Breaking below that $7 then becomes a big deal. When it does, it usually falls much further, as asset holders lose confidence that its price can be sustained or elevated. In this case, the price falls to $5 and starts to climb. When it does, that $7 becomes a resistance level because buyers and sellers remember how hard it was for the coin to break below it. And they fear it will be just as difficult for it to break above it.

Resistance levels can also form in a channel. Think of a drone flying in an underground tunnel that sometimes rises near the surface and other times goes deep underground. A drone cannot break out of the tunnel very easily. It can fly near its ceiling or along its floor. A price can act the same way, going up and down within a channel but not breaking out until it gathers a great deal of strength from either optimistic buyers convinced it should break through the ceiling or pessimistic sellers convinced it should drop below the floor.

Resistance levels come in other forms too. Chartists like to follow, for example, 10-day, 20-day and 50-day moving averages, which smooth out the day-to-day jerky movements prices often experience. Whether going up or down, a price rising toward a moving-average line can bounce off it, especially if the rally is weak.

This is just a partial list of resistance levels. Now, are they important? Not to me.

Resistance levels don’t offer resistance all the time.

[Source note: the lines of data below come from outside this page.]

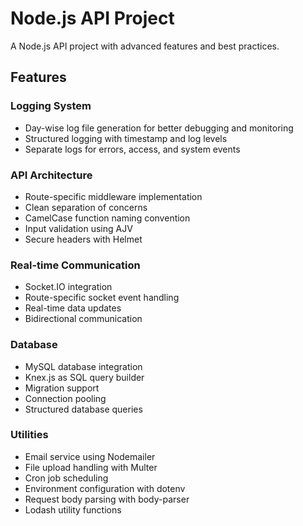 # Node.js API Project

A Node.js API project with advanced features and best practices.

## Features

### Logging System
- Day-wise log file generation for better debugging and monitoring
- Structured logging with timestamp and log levels
- Separate logs for errors, access, and system events

### API Architecture
- Route-specific middleware implementation
- Clean separation of concerns
- CamelCase function naming convention
- Input validation using AJV
- Secure headers with Helmet

### Real-time Communication
- Socket.IO integration
- Route-specific socket event handling
- Real-time data updates
- Bidirectional communication

### Database
- MySQL database integration
- Knex.js as SQL query builder
- Migration support
- Connection pooling
- Structured database queries

### Utilities
- Email service using Nodemailer
- File upload handling with Multer
- Cron job scheduling
- Environment configuration with dotenv
- Request body parsing with body-parser
- Lodash utility functions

They’re unreliable signs that sometimes follow the expected script and sometimes don’t. I use them as a tool, along with dozens of others. And they don’t make my top 10 list.

When a price bounces off a resistance level, I try to find an operational reason. Did a company’s sales growth decelerate? Did its new product flop? Divorcing what a chart says and what the fundamentals say is plain silly. While a company’s real-world behavior and its price chart don’t always move in tandem, there’s a relationship between the two. The problem is that the relationship is sometimes hard to decipher or predict.

But when those paths diverge, I pay more attention to real-world trends and developments than I do to what a chart may be saying.

+ Early Investing Co-Founder Andy Gordon

Q: What percentage of my stocks should be foreign and why?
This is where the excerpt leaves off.